State of the Internet

There was a glorious time when lots of TV series were freely available on YouTube, and there weren't just nonsense links. That era peaked maybe four years ago, at this point in time. Piracy is obviously still rampant, but when you could rustle up a genuine, entire series on, at last resort, a Chinese or French video site – happier days.  Now you look around and your feet start kicking rebelliously at the leash. Unboxings, music videos, shout outs, 'viral videos': the entire goddamn world's PR department, is what this nonsense is. Oh look, some Minecraft videos, failblog videos, LPs, bro? Rants? No, YouTube is still of some definite worth.

I have been following at some distance The Young Turks' channel on YouTube; they always play a good hand at the stories they go after. Then there's the University of Nottingham's chemistry channel which is a nice blend of theory and sci-porn (mostly the former, obviously). There are also about 20 channels, each with three or four subsidiaries, which show up regularly (daily) in the top 100 - which as a rule I mistrust. Those view numbers are scary things, when you start thinking about the raw amount of time they represent. More or less, though, right?

Russia Today is always worth watching if you're in the habit of watching news and analyzing things as they are reported: I find that, between all the sources you are given as options, you get some shadowy idea of events, but very sharp impressions from the camera. That sounds in theory like a bait and switch scenario, right? I'm not trying to say anything that's just a consequential thought. Valid question I suppose.

And there are lots of niche channels that could appeal to you on YouTube and a fair bit of actually interesting or informative or pirated (good luck to the cyber detectives) material that can be found with the investment of a few minutes' thorough work.

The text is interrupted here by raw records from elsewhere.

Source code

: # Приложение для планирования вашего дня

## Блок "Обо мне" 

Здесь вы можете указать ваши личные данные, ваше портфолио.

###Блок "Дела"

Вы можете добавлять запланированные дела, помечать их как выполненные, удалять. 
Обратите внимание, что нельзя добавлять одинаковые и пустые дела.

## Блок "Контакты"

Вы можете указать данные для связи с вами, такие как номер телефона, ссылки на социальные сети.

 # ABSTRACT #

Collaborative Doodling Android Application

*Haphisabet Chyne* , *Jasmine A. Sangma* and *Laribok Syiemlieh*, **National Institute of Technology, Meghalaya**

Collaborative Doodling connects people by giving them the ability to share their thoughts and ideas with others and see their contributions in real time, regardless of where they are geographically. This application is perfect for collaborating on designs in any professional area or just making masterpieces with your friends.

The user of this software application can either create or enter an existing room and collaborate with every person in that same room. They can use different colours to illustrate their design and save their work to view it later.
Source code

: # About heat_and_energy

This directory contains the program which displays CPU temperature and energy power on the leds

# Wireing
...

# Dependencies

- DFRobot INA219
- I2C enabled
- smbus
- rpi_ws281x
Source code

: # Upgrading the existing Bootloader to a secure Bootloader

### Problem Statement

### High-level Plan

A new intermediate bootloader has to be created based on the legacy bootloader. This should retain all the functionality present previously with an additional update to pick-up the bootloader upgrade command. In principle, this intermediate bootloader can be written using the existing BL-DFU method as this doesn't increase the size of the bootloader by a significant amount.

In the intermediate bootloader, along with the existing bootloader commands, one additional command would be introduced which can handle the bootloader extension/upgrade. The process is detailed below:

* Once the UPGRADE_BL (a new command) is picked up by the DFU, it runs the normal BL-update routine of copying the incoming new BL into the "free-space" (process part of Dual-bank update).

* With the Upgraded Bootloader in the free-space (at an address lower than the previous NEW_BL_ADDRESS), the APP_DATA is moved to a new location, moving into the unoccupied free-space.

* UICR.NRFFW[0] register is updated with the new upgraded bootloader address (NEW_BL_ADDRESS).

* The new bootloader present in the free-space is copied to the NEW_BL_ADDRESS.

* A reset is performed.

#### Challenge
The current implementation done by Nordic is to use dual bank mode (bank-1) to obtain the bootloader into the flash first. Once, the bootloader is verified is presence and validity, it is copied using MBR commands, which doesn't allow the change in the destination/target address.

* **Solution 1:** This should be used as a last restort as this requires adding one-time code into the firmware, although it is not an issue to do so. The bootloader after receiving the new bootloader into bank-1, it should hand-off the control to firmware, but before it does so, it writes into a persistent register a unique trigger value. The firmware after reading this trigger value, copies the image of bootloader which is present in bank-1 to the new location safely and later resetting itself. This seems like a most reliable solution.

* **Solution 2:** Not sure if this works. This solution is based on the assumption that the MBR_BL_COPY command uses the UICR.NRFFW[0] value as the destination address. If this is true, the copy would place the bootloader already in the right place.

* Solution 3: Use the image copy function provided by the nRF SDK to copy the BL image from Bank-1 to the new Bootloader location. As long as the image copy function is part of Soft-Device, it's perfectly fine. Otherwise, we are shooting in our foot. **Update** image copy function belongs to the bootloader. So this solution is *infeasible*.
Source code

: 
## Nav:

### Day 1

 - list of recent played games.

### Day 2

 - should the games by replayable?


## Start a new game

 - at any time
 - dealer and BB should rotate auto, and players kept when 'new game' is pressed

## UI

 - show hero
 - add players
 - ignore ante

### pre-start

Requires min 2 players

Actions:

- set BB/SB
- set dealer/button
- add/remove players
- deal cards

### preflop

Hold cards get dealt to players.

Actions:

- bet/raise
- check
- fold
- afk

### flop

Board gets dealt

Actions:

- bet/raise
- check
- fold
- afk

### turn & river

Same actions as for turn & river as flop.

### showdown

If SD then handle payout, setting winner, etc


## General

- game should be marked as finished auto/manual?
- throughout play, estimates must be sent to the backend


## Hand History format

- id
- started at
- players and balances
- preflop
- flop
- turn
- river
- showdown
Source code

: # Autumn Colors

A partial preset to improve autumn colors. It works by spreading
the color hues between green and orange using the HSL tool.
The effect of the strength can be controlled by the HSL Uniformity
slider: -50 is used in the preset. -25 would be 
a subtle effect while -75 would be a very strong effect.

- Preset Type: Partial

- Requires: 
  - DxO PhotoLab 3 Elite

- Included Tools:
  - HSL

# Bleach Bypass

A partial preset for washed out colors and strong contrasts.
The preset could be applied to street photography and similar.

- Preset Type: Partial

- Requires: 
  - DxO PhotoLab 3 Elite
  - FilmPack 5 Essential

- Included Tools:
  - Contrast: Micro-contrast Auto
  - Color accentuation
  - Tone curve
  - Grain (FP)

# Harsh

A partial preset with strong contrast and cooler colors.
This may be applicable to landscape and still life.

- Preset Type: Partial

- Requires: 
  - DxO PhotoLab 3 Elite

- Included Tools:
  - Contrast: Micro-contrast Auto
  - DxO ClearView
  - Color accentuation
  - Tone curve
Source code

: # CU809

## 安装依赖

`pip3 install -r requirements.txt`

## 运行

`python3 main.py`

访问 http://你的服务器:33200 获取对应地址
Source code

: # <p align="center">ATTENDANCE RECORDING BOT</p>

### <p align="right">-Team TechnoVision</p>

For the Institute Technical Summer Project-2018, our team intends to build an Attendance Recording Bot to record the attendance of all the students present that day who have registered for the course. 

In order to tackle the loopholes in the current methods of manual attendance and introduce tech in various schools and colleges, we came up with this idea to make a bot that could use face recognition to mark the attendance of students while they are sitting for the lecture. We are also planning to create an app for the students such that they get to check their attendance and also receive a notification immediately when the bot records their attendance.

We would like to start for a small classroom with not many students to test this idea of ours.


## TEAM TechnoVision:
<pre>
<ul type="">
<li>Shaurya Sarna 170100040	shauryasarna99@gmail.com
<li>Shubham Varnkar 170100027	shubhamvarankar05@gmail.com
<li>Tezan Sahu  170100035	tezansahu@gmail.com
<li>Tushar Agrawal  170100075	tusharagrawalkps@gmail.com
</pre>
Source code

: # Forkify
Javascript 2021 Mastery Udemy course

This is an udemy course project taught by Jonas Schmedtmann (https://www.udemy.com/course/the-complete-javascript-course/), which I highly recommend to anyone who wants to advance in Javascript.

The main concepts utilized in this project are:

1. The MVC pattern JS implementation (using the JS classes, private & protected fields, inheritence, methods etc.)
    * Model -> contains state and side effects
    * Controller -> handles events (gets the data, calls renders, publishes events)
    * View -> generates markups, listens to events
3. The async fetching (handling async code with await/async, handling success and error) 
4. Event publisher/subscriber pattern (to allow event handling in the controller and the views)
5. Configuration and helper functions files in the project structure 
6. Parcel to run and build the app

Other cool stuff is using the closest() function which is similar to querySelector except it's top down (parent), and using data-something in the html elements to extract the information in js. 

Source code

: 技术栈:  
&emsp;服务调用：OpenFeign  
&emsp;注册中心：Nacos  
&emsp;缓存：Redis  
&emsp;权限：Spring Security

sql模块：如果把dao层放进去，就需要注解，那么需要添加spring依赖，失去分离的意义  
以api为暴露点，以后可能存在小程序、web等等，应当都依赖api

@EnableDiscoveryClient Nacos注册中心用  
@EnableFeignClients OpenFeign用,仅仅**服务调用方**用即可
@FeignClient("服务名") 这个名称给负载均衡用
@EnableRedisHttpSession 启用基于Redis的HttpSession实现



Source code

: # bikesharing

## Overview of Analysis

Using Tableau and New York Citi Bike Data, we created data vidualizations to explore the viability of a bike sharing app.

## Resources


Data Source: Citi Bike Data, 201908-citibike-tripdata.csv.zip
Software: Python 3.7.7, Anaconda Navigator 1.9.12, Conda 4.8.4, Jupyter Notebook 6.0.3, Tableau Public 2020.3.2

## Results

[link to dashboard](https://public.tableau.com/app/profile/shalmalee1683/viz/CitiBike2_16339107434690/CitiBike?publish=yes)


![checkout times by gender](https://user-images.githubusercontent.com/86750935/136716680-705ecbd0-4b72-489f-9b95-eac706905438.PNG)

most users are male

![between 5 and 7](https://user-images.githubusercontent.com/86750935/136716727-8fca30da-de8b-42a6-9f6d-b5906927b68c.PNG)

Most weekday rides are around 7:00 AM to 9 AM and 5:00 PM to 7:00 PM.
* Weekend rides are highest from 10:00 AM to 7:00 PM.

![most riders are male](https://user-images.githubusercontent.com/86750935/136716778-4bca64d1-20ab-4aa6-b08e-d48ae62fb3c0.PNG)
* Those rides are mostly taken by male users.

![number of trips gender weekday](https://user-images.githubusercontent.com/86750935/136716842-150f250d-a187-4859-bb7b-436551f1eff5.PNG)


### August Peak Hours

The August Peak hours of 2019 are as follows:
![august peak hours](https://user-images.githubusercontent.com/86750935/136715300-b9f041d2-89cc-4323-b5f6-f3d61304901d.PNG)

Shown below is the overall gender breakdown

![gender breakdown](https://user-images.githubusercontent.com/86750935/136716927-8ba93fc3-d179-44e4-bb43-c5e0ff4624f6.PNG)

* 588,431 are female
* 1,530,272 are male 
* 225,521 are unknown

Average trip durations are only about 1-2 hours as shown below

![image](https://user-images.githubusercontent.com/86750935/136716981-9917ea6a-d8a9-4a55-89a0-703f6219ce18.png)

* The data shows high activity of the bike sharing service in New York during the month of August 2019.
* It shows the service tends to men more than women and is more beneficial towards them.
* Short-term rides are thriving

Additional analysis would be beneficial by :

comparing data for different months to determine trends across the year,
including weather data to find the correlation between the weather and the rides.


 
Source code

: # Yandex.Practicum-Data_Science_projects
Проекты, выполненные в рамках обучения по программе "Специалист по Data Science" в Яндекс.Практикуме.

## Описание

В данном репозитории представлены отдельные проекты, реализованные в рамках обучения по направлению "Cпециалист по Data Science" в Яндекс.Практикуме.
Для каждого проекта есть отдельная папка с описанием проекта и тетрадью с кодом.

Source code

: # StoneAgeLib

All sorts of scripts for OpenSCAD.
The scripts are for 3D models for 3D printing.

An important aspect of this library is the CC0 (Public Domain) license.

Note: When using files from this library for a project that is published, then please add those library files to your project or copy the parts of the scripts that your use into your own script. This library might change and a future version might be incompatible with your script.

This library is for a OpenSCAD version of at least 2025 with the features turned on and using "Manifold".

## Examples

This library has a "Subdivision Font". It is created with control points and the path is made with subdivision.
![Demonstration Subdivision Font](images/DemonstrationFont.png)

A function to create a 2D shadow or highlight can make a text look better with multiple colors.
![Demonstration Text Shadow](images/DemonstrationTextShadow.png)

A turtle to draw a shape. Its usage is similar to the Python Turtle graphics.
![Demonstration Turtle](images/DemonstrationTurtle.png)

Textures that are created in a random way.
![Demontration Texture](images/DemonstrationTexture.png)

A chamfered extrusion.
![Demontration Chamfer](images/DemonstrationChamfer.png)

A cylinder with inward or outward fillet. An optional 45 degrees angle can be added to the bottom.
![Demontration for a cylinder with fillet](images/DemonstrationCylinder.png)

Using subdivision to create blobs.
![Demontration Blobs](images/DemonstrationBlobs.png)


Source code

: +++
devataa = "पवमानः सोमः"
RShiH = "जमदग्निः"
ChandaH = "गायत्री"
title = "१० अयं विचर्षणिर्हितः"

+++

Clearly, every wise person on earth would've thrown out their books if the internet was really the summit of civilization, so I think that book-apocalyptics stories about the internet, while dismally abundant, are still kind of a trite narrative device. So many noxious books have been printed and sold and hoarded and worshiped that, even counting the good ones, you have a general argument that a lot of paper was wasted and a lot of dirty solitary habits created. Some public habits, entire modes of thought, dependencies: you could go and talk about it.

But I recommend you read about it somewhere, instead.